Multiview LSA Motivation and Proofs

When I was presenting my Multiview LSA (MVLSA) paper at NAACL I seriously felt that I had left out a lot of the background/motivation/proofs behind GCCA from the paper due to lack of space and only gave the most essential pieces of the algorithm. I still think that it was a good call since the main point of the paper was to evaluate GCCA's performance and my own contribution was to A) Make sure that its computation was fast B) Leverage some methods to handle sparsity C) Do rigorous testing D) Get the best results possible by tuning hyperparameters. It's not like I derived GCCA itself.

Anyway, a few people expressed interested in the derivation/motivation behind the method so I will write it down here. So this article would serve as a supplemental to the main paper.

In this article I am going to start from scratch and first present (in words) the motivation that led to GCCA and then show how equation 1 and equation 3 from the paper result from it.

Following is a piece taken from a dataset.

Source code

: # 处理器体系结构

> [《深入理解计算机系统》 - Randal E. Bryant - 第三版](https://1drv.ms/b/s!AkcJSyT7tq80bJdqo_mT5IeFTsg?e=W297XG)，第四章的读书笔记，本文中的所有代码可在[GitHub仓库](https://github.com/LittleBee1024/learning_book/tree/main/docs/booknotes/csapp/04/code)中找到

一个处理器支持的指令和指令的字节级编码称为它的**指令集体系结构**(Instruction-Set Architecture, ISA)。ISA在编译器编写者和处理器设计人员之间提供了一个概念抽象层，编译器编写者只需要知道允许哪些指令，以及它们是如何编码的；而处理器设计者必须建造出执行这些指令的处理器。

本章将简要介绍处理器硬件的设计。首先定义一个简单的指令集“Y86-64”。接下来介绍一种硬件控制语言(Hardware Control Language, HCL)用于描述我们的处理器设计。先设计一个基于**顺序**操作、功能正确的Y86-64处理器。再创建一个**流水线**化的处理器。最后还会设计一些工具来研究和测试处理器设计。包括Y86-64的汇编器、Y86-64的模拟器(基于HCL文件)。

Once again, I'll note that I am merely rephrasing things that were already derived by (Carroll, 1968) and (Kettenring, 1971). However, I do think that Kettenring's notation is too old and readers might prefer the simpler notation that I'll use.

What is the motivation for equation 1 in the paper ?

Alternatively, the question could be that why do I say that the objective of MAXVAR-GCCA is:

$\begin{align} \arg \min_{G, U_j} \sum_{j=1}^J || G - X_j U_j ||^2_F \text{ such that } G^TG = I \label{eq:mvlsa} \end{align}$

Just like PCA has at least 3 different interpretations/derivations GCCA too has multiple interpretations. Let me first state the motivations in words:

MAXVAR GCCA finds a representation that maximizes total squared correlation between an auxilliary variable and possible rank- $r$ linear transformations/distortions of the data. (This is Carroll's starting point)
MAXVAR GCCA of rank $r$ finds an orthogonal representation $G$ that minimizes the total squared distance from rank- $r$ subspace spanned by the data points available in different views. ((Sengupta, 1983) reports that it was (Coelho, 1992) who first gave this "geometric" interpretation.)¹
There are two other closely related motivations that lead to the same solution:

a. MAXVAR GCCA finds projections of the data that make the inter projection correlation matrix as close to a rank 1 matrix as possible (This was how (Horst, 1961) derived MAXVAR GCCA )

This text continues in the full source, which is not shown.